[Start of Attachment]

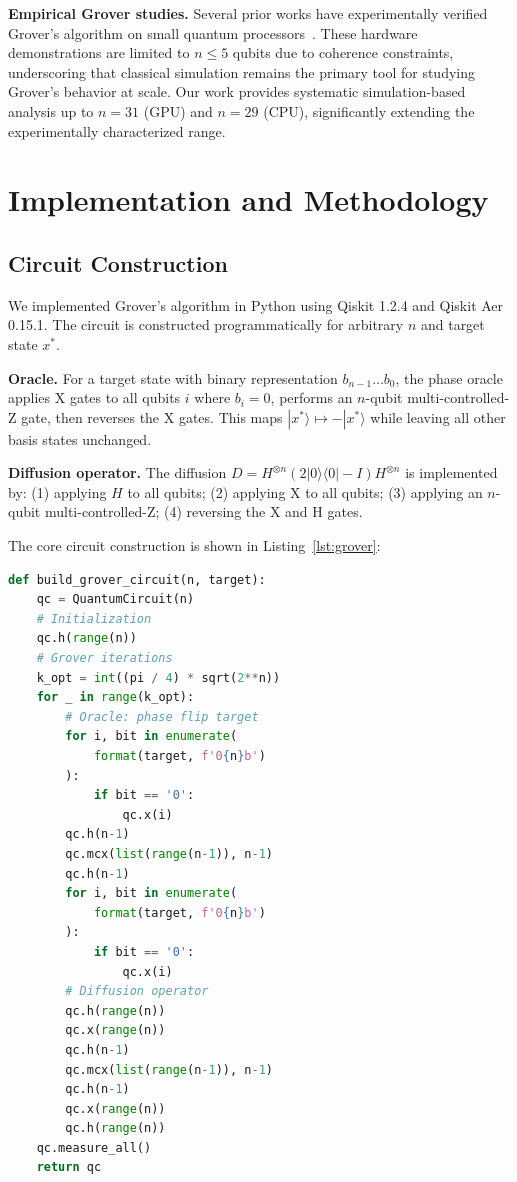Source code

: \documentclass[sigconf, authorversion, nonacm]{acmart}
\begin{document}
\textbf{Empirical Grover studies.} Several prior works have experimentally verified Grover's algorithm on small quantum processors~\cite{Chuang1998, Figgatt2017}. These hardware demonstrations are limited to $n \leq 5$ qubits due to coherence constraints, underscoring that classical simulation remains the primary tool for studying Grover's behavior at scale. Our work provides systematic simulation-based analysis up to $n=31$ (GPU) and $n=29$ (CPU), significantly extending the experimentally characterized range.

\section{Implementation and Methodology}

\subsection{Circuit Construction}

We implemented Grover's algorithm in Python using Qiskit 1.2.4 and Qiskit Aer 0.15.1. The circuit is constructed programmatically for arbitrary $n$ and target state $x^*$.

\textbf{Oracle.} For a target state with binary representation $b_{n-1}\ldots b_0$, the phase oracle applies X gates to all qubits $i$ where $b_i = 0$, performs an $n$-qubit multi-controlled-Z gate, then reverses the X gates. This maps $|x^*\rangle \mapsto -|x^*\rangle$ while leaving all other basis states unchanged.

\textbf{Diffusion operator.} The diffusion $D = H^{\otimes n}(2|0\rangle\langle 0| - I)H^{\otimes n}$ is implemented by: (1) applying $H$ to all qubits; (2) applying X to all qubits; (3) applying an $n$-qubit multi-controlled-Z; (4) reversing the X and H gates.

The core circuit construction is shown in Listing~\ref{lst:grover}:

\begin{lstlisting}[language=Python, caption={Grover circuit construction (simplified)}, label={lst:grover}]
def build_grover_circuit(n, target):
    qc = QuantumCircuit(n)
    # Initialization
    qc.h(range(n))
    # Grover iterations
    k_opt = int((pi / 4) * sqrt(2**n))
    for _ in range(k_opt):
        # Oracle: phase flip target
        for i, bit in enumerate(
            format(target, f'0{n}b')
        ):
            if bit == '0':
                qc.x(i)
        qc.h(n-1)
        qc.mcx(list(range(n-1)), n-1)
        qc.h(n-1)
        for i, bit in enumerate(
            format(target, f'0{n}b')
        ):
            if bit == '0':
                qc.x(i)
        # Diffusion operator
        qc.h(range(n))
        qc.x(range(n))
        qc.h(n-1)
        qc.mcx(list(range(n-1)), n-1)
        qc.h(n-1)
        qc.x(range(n))
        qc.h(range(n))
    qc.measure_all()
    return qc
\end{lstlisting}
\end{document}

[End of Attachment]

If a line in the listing contains the string "qubits", count it; then give only the number of such lines.

* Response area: 3